Stored data entries:
++++++

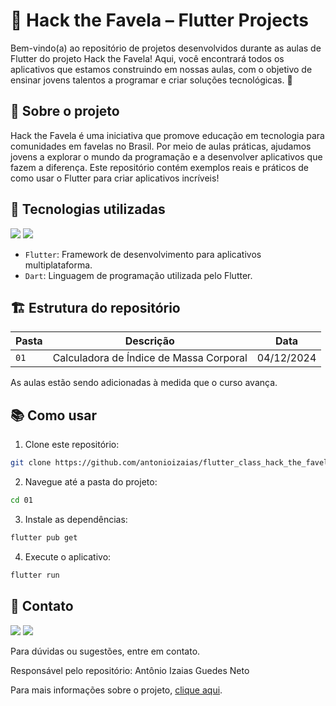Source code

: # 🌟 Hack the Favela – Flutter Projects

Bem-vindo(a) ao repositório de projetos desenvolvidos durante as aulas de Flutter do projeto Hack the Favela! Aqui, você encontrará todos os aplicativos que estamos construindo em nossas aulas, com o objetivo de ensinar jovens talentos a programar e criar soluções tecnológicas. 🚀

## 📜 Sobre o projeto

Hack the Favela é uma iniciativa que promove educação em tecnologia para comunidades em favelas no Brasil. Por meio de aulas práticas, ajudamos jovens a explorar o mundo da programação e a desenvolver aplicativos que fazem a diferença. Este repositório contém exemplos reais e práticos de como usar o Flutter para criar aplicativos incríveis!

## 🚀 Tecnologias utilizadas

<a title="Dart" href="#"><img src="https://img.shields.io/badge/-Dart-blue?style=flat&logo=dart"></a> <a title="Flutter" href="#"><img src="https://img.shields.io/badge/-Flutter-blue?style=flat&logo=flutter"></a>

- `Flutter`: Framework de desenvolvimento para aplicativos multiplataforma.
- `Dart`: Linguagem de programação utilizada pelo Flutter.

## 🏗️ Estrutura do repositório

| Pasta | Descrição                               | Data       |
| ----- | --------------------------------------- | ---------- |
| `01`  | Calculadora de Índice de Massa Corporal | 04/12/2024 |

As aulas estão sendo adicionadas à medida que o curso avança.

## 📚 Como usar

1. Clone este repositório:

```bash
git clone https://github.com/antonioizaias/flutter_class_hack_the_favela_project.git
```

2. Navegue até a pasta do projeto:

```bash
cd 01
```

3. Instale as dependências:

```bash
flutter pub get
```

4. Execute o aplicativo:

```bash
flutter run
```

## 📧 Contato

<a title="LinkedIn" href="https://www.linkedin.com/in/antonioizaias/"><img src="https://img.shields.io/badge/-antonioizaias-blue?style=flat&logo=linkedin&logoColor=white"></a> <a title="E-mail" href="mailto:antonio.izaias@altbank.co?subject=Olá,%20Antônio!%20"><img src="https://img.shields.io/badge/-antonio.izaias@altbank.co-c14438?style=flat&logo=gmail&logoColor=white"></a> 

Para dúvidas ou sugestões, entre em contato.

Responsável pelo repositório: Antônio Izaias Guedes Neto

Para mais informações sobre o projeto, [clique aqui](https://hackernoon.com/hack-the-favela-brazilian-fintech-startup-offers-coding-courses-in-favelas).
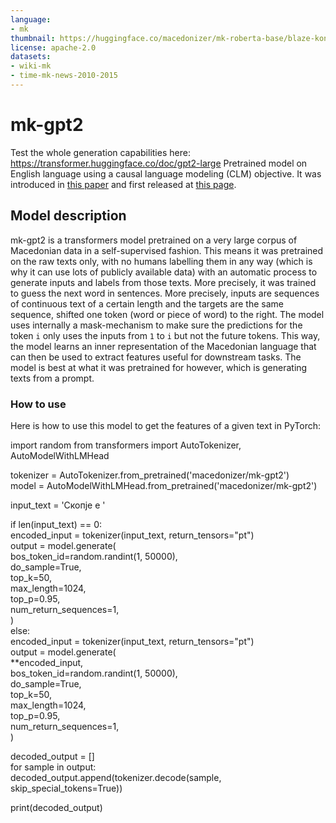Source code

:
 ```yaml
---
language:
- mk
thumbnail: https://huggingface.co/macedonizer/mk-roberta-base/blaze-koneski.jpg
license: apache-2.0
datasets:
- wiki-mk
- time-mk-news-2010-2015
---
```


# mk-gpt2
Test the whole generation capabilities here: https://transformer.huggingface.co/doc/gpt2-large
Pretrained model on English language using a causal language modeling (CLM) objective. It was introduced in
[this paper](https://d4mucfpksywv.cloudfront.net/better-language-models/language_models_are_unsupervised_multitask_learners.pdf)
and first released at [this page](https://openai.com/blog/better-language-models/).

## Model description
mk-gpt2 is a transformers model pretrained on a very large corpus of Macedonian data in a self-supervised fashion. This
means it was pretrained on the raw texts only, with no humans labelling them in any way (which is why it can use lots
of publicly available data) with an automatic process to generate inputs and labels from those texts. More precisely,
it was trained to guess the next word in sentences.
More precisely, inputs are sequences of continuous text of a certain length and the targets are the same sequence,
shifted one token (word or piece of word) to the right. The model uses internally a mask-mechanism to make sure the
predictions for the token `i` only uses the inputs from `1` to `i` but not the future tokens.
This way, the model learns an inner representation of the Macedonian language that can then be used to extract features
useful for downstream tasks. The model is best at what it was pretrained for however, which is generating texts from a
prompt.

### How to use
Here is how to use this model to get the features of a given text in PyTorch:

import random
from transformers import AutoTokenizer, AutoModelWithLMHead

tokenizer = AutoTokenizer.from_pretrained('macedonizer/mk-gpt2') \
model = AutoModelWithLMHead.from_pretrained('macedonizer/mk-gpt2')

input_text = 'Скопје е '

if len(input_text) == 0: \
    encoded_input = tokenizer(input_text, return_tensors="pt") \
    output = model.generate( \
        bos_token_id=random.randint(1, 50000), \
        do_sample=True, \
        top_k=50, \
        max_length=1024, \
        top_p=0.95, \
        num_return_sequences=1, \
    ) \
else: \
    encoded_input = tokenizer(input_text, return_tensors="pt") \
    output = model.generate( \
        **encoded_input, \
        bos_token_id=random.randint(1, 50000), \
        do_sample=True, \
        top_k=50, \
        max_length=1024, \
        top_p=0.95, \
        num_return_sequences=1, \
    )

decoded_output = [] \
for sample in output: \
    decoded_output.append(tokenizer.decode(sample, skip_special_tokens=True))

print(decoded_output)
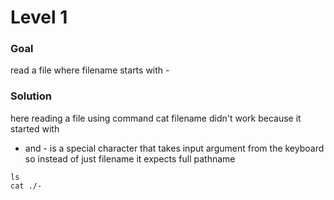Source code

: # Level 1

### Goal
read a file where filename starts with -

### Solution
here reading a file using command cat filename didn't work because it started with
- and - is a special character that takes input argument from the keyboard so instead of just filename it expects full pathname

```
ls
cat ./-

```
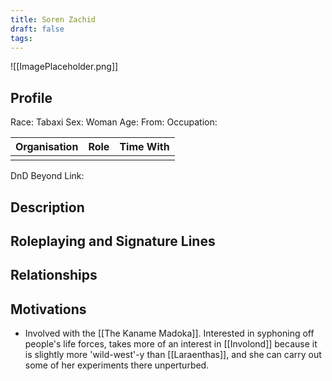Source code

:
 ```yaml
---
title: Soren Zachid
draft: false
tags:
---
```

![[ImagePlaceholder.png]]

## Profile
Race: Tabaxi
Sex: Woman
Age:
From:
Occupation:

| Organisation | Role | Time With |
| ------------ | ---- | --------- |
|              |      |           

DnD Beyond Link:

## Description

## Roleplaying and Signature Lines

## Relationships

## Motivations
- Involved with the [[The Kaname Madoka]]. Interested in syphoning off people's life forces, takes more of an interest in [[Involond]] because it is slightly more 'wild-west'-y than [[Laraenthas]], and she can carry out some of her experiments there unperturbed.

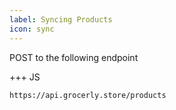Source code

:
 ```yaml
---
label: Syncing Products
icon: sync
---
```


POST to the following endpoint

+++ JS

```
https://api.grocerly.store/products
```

++++++

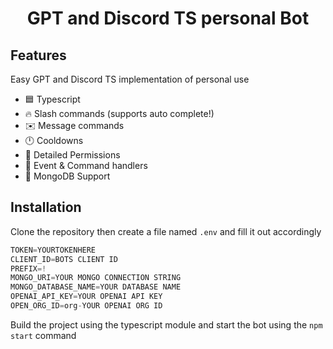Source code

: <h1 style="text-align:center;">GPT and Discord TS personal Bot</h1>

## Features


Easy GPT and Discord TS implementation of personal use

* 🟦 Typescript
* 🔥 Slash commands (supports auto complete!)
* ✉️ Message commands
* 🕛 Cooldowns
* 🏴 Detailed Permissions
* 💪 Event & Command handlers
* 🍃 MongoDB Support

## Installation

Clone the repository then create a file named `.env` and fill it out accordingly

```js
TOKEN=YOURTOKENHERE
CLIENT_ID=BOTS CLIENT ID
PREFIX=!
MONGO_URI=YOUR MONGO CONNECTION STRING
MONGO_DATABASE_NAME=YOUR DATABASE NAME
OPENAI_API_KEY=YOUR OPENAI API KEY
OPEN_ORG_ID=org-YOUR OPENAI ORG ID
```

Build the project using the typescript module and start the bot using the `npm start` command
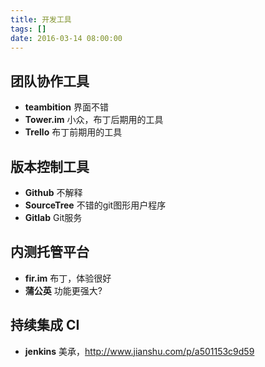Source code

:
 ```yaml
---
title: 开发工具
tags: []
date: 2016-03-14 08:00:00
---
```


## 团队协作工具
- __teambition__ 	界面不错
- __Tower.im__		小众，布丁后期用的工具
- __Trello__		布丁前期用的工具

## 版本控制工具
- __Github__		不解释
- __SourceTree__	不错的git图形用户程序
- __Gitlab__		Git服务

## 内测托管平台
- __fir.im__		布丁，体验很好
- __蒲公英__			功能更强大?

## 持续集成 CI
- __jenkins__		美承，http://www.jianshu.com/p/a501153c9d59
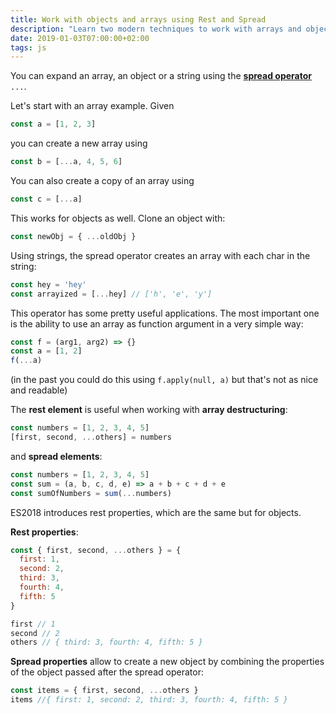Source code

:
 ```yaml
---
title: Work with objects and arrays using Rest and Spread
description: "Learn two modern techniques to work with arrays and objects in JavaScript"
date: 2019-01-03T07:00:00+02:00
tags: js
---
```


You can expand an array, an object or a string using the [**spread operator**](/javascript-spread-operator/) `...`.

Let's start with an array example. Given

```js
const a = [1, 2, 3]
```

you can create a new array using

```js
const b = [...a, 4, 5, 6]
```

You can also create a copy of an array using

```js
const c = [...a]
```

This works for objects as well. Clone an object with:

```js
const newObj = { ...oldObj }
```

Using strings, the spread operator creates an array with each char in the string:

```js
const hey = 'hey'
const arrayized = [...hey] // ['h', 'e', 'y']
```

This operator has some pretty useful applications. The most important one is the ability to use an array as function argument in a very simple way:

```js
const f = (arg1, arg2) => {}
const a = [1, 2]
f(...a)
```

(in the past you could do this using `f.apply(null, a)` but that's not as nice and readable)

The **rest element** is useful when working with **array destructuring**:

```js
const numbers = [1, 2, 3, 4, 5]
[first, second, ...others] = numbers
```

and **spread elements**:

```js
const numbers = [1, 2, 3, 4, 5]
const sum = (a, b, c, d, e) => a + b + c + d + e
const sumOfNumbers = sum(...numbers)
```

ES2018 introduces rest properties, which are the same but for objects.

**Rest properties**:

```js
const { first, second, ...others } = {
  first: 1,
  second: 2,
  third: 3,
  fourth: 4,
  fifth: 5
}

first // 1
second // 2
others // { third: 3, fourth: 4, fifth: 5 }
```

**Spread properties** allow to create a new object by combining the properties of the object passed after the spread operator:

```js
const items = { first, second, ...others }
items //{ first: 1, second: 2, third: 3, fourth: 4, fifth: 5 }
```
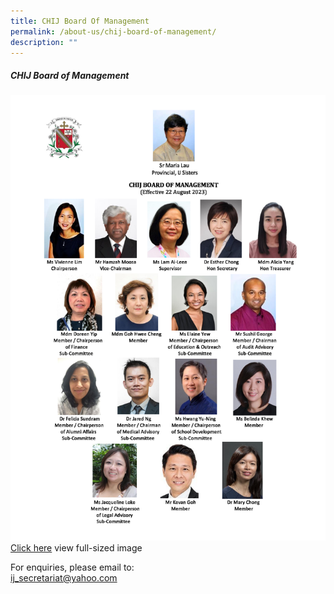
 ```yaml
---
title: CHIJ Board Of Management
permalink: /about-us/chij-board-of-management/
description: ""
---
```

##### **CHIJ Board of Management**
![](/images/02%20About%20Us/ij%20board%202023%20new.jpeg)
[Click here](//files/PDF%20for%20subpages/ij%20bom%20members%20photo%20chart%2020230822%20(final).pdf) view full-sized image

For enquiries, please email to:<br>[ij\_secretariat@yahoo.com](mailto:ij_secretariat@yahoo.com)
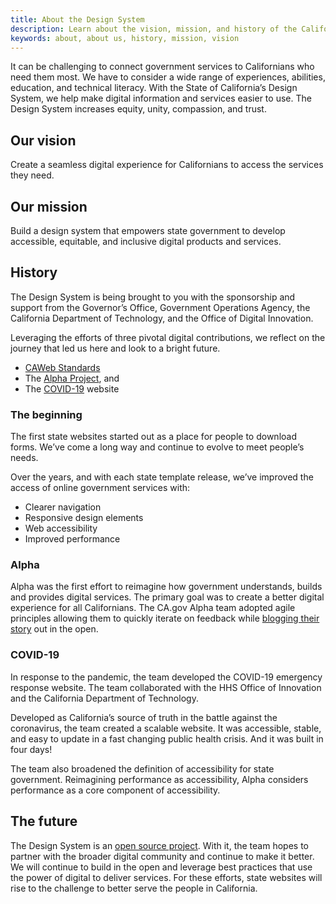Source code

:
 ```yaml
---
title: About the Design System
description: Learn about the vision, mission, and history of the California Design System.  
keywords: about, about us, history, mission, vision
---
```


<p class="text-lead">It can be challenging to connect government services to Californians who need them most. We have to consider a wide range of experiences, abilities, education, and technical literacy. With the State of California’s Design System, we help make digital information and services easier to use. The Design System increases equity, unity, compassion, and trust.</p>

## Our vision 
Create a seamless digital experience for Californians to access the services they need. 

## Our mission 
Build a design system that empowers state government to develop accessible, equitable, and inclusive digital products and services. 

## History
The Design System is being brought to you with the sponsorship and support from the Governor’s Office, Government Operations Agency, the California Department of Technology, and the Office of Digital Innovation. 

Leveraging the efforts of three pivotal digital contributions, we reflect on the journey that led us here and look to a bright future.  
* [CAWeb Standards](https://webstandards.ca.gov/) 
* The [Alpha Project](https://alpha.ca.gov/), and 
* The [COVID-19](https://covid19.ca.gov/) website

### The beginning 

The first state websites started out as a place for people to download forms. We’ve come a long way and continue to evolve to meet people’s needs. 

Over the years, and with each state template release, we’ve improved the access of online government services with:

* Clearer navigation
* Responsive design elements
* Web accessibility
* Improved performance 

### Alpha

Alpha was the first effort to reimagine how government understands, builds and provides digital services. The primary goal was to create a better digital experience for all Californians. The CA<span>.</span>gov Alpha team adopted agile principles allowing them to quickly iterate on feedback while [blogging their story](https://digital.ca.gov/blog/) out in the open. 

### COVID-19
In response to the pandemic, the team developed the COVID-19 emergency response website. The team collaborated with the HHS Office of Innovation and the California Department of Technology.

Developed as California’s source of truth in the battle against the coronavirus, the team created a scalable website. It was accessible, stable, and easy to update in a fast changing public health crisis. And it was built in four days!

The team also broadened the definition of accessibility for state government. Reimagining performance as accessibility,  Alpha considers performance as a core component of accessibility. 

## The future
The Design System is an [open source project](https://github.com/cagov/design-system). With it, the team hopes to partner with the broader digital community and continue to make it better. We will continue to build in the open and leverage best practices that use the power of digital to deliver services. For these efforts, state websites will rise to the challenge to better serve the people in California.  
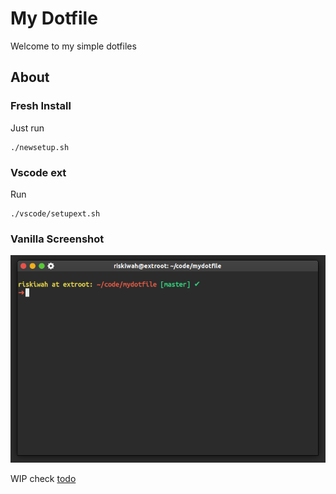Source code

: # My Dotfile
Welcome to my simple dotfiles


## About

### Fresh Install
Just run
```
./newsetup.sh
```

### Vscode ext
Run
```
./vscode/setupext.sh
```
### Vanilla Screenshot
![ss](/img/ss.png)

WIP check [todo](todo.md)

++++++

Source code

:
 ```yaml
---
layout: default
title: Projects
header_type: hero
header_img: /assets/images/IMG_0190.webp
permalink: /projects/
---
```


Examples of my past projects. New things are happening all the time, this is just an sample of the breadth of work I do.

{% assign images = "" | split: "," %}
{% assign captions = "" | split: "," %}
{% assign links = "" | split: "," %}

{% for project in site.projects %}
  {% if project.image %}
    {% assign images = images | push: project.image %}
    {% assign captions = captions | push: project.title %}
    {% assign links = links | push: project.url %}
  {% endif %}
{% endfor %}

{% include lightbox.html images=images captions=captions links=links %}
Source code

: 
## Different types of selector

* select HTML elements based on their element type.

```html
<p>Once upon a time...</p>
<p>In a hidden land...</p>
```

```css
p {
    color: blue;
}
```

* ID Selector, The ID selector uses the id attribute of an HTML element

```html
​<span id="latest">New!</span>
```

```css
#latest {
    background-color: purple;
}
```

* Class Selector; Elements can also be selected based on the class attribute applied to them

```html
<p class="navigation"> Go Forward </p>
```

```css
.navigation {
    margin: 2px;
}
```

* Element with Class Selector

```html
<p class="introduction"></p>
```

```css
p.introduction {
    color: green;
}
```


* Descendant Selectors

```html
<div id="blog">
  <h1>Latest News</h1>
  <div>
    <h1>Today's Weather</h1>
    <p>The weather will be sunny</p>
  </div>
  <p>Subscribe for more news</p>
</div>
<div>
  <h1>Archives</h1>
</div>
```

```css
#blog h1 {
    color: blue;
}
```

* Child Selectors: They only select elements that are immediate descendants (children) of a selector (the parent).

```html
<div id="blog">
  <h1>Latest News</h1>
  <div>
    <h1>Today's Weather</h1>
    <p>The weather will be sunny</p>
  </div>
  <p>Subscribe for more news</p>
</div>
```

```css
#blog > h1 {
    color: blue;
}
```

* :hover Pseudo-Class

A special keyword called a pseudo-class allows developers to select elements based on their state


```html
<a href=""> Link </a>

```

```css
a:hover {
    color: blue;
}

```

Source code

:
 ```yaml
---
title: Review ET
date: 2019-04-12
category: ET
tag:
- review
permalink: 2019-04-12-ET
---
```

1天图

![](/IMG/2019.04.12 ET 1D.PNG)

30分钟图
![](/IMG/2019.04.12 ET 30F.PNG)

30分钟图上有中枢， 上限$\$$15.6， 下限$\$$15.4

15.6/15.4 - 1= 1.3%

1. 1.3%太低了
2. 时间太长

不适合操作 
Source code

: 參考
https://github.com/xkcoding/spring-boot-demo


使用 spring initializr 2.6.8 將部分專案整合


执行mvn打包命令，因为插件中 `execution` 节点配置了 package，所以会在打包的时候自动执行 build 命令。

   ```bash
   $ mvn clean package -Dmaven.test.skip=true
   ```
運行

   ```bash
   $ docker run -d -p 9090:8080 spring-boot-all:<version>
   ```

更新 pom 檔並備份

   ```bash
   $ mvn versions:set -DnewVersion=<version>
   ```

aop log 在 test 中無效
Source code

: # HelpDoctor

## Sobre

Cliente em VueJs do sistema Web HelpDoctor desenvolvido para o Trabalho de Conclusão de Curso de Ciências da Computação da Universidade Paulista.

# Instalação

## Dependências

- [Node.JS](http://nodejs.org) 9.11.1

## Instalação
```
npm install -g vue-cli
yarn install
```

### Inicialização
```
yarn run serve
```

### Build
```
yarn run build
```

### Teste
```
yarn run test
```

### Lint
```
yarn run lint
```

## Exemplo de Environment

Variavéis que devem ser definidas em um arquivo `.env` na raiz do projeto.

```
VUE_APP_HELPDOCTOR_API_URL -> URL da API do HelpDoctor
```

++++++

Activity: After checking the entries, state how many lines contain "huggingface", and write nothing but the number.

Problem solution: 2